Scan the records below. List lines holding "label".

RECORD EXCERPTS START

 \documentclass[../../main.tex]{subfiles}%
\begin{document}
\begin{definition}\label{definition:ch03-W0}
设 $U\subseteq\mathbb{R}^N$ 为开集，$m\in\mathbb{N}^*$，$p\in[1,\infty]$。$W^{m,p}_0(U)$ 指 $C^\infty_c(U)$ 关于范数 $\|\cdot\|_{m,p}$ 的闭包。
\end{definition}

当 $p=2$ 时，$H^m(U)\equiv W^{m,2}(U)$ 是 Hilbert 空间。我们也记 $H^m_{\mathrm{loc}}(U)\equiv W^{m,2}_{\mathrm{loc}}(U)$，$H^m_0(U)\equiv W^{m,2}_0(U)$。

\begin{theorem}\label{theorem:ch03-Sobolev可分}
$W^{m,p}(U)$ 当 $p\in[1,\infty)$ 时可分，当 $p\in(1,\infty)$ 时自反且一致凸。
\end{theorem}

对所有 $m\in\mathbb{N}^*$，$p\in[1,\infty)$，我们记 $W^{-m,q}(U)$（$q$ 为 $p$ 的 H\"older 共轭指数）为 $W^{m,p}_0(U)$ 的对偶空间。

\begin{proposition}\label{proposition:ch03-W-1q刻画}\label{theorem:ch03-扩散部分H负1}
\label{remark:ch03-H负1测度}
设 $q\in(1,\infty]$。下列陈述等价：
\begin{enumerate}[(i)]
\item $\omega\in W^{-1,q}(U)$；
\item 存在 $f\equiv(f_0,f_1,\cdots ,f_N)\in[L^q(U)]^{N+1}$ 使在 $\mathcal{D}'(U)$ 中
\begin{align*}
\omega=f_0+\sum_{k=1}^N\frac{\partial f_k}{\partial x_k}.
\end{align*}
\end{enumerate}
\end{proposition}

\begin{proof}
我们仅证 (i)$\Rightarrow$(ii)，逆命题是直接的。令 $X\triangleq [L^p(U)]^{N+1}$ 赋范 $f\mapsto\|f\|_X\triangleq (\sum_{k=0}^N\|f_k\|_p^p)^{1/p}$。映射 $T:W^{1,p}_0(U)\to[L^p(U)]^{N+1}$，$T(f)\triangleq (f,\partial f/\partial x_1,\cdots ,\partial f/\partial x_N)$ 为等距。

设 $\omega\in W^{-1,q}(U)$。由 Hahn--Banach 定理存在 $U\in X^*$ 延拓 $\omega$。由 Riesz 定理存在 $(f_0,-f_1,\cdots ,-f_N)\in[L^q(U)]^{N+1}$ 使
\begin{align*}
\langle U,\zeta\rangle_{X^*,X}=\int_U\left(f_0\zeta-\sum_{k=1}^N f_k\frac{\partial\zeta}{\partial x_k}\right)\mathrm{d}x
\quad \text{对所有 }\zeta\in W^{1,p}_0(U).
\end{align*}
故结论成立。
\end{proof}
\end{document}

RECORD EXCERPTS END

— TASK OUTPUT —
\begin{definition}\label{definition:ch03-W0}
\begin{theorem}\label{theorem:ch03-Sobolev可分}
\begin{proposition}\label{proposition:ch03-W-1q刻画}\label{theorem:ch03-扩散部分H负1}
\label{remark:ch03-H负1测度}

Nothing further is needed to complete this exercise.